This guide provides instructions to reproduce the family of TCT-ColBERT-V2 dense retrieval models described in the following paper:
Sheng-Chieh Lin, Jheng-Hong Yang, and Jimmy Lin. In-Batch Negatives for Knowledge Distillation with Tightly-CoupledTeachers for Dense Retrieval. Proceedings of the 6th Workshop on Representation Learning for NLP (RepL4NLP-2021), pages 163-173, August 2021.
Note that we often observe minor differences in scores between different computing environments (e.g., Linux vs. macOS).
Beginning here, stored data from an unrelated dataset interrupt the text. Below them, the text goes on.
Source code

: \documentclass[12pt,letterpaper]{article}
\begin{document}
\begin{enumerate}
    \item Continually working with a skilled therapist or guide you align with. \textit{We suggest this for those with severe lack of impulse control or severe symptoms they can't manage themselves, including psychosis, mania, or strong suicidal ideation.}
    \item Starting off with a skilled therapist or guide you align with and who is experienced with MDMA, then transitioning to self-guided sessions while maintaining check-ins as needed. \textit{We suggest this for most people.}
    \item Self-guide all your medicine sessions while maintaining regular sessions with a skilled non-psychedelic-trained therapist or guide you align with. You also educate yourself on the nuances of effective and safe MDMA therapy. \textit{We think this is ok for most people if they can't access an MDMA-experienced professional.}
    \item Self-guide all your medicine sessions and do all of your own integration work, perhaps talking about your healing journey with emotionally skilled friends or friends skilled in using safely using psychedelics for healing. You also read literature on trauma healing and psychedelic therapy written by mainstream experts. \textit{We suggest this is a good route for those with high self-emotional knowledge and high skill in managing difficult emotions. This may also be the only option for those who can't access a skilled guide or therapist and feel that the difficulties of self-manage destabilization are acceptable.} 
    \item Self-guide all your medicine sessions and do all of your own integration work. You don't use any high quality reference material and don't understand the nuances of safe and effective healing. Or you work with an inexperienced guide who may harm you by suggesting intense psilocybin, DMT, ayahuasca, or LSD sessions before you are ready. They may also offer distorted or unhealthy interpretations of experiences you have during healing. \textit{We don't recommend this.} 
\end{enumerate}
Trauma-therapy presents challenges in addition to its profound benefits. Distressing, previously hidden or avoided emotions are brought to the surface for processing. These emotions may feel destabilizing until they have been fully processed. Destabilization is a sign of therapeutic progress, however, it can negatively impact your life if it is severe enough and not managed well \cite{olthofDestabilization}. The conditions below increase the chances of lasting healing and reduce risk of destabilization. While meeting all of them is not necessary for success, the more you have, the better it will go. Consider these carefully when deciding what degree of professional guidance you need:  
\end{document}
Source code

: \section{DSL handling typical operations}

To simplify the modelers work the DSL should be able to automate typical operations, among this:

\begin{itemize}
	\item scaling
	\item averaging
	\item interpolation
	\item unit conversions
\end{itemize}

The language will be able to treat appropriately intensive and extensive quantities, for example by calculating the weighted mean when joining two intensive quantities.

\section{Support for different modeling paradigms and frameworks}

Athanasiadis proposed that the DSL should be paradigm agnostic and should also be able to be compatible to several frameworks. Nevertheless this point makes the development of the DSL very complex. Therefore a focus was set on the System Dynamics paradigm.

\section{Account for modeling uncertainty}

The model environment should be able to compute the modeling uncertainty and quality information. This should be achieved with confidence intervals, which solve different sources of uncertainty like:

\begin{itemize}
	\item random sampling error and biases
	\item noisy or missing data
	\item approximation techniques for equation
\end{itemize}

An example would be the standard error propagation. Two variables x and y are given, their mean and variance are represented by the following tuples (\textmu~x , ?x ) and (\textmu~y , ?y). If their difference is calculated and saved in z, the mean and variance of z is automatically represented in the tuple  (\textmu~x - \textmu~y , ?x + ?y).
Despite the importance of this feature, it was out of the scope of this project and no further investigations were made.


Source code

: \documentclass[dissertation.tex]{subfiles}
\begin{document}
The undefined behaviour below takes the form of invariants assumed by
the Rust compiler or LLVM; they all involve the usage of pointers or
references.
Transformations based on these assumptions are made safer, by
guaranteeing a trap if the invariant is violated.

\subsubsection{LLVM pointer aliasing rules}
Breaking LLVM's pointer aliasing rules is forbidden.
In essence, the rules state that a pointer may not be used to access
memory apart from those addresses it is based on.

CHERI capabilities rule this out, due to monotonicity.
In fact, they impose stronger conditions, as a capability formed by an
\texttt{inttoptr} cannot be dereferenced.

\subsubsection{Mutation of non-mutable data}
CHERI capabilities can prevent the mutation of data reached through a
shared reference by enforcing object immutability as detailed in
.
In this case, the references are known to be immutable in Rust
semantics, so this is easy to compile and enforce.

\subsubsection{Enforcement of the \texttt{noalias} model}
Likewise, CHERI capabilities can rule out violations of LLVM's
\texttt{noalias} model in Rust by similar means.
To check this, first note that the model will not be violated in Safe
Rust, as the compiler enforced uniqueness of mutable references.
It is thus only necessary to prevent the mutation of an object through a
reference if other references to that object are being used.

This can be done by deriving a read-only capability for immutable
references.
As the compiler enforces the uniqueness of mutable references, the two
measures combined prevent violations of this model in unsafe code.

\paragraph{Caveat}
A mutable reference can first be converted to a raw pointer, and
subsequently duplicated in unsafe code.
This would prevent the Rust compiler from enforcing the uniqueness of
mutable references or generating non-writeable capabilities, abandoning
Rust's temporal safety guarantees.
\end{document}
However, the differences usually appear in the fifth digit after the decimal point, and do not appear to be a cause for concern from a reproducibility perspective. Thus, while the scoring script provides results to much higher precision, we have intentionally rounded to four digits after the decimal point.
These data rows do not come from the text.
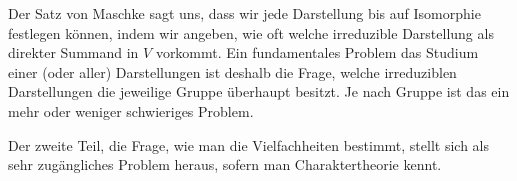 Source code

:\begin{remark}
Der Satz von Maschke sagt uns, dass wir jede Darstellung bis auf Isomorphie festlegen können, indem wir angeben, wie oft welche irreduzible Darstellung als direkter Summand in $V$ vorkommt. Ein fundamentales Problem das Studium einer (oder aller) Darstellungen ist deshalb die Frage, welche irreduziblen Darstellungen die jeweilige Gruppe überhaupt besitzt. Je nach Gruppe ist das ein mehr oder weniger schwieriges Problem.

Der zweite Teil, die Frage, wie man die Vielfachheiten bestimmt, stellt sich als sehr zugängliches Problem heraus, sofern man Charaktertheorie kennt.
\end{remark}
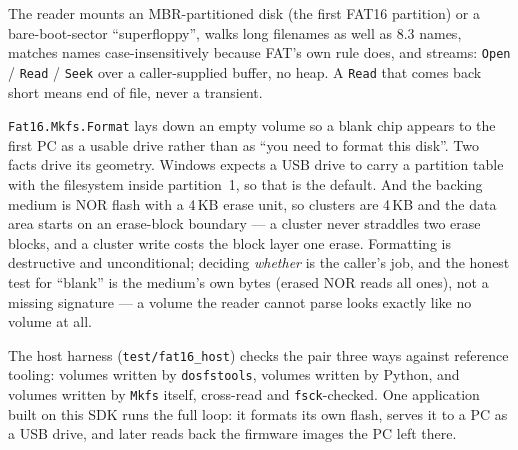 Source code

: The reader mounts an MBR-partitioned disk (the first FAT16 partition) or a
bare-boot-sector ``superfloppy'', walks long filenames as well as 8.3 names,
matches names case-insensitively because FAT's own rule does, and streams:
\texttt{Open} / \texttt{Read} / \texttt{Seek} over a caller-supplied buffer,
no heap. A \texttt{Read} that comes back short means end of file, never a
transient.

\texttt{Fat16.Mkfs.Format} lays down an empty volume so a blank chip appears
to the first PC as a usable drive rather than as ``you need to format this
disk''. Two facts drive its geometry. Windows expects a USB drive to carry a
partition table with the filesystem inside partition~1, so that is the
default. And the backing medium is NOR flash with a 4\,KB erase unit, so
clusters are 4\,KB and the data area starts on an erase-block boundary --- a
cluster never straddles two erase blocks, and a cluster write costs the block
layer one erase. Formatting is destructive and unconditional; deciding
\emph{whether} is the caller's job, and the honest test for ``blank'' is the
medium's own bytes (erased NOR reads all ones), not a missing signature ---
a volume the reader cannot parse looks exactly like no volume at all.

The host harness (\texttt{test/fat16\_host}) checks the pair three ways
against reference tooling: volumes written by \texttt{dosfstools}, volumes
written by Python, and volumes written by \texttt{Mkfs} itself, cross-read
and \texttt{fsck}-checked. One application built on this SDK runs the full
loop: it formats its own flash, serves it to a PC as a USB drive, and later
reads back the firmware images the PC left there.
Summary of results (figures from the paper are in parentheses):
Condition | MRR@10 (paper) | MAP | Recall@1000 |
---|---|---|---|
TCT_ColBERT-V2 (brute-force index) | 0.3440 (0.344) | 0.3509 | 0.9670 |
TCT_ColBERT-V2-HN (brute-force index) | 0.3543 (0.354) | 0.3608 | 0.9708 |
TCT_ColBERT-V2-HN+ (brute-force index) | 0.3584 (0.359) | 0.3644 | 0.9695 |
TCT_ColBERT-V2-HN+ (brute-force index) + BoW BM25 | 0.3682 (0.369) | 0.3737 | 0.9707 |
TCT_ColBERT-V2-HN+ (brute-force index) + BM25 w/ doc2query-T5 | 0.3731 (0.375) | 0.3789 | 0.9759 |
The slight differences between the reproduced scores and those reported in the paper can be attributed to TensorFlow implementations in the published paper vs. PyTorch implementations here in this reproduction guide.
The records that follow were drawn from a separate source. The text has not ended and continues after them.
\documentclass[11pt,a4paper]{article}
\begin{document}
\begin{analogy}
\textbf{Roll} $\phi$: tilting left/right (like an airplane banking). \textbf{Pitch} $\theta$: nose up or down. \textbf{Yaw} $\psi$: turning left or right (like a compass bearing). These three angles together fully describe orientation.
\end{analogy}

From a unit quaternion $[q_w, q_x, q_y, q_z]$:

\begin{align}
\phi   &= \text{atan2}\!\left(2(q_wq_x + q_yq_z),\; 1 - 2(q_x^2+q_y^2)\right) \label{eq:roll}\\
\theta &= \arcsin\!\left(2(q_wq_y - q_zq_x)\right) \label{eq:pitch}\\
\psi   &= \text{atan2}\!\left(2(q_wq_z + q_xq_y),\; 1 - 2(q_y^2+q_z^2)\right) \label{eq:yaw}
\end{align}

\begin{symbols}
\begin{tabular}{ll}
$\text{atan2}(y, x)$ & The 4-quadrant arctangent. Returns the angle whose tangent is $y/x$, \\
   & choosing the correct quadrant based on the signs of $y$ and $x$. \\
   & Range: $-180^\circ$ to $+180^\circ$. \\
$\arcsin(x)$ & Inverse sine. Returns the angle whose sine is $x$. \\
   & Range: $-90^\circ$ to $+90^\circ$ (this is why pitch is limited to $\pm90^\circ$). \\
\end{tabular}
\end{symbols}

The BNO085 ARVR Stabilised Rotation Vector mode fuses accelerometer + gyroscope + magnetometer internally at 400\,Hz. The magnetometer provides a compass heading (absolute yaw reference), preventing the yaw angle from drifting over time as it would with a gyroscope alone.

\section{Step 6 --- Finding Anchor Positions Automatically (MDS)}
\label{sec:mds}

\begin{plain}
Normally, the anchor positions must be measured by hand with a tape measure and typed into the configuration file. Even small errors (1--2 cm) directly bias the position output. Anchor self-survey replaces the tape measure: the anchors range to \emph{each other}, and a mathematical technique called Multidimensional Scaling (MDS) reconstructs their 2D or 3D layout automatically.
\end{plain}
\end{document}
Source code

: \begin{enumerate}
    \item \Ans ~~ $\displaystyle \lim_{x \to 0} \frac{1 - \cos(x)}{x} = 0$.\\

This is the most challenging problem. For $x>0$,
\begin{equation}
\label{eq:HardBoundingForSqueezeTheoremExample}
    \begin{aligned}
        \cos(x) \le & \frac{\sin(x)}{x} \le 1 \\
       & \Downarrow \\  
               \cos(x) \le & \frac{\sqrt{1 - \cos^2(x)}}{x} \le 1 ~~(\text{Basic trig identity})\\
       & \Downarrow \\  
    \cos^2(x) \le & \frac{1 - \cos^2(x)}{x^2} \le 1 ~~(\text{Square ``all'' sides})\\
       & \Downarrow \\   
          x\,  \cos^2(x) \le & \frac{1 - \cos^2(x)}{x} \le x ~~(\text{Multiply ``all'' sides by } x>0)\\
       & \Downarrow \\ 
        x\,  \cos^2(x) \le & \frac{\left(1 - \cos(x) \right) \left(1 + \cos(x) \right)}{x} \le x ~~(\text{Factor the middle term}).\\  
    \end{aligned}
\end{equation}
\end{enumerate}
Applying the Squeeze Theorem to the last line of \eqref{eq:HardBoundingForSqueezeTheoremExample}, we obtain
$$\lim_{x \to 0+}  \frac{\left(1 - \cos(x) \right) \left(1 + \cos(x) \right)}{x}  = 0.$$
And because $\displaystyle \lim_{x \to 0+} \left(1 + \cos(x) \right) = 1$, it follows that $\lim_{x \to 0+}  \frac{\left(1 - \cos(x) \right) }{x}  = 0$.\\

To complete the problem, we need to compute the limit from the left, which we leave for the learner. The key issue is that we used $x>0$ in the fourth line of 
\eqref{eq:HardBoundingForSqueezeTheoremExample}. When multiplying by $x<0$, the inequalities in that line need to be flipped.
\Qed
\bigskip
Dense retrieval with TCT-ColBERT (v2), brute-force index:
python -m pyserini.search.faiss \
--index msmarco-v1-passage.tct_colbert-v2 \
--topics msmarco-passage-dev-subset \
--encoded-queries tct_colbert-v2-msmarco-passage-dev-subset \
--output runs/run.msmarco-passage.tct_colbert-v2.tsv \
--output-format msmarco \
--batch-size 512 --threads 16
Note that to ensure maximum reproducibility, by default Pyserini uses pre-computed query representations that are automatically downloaded.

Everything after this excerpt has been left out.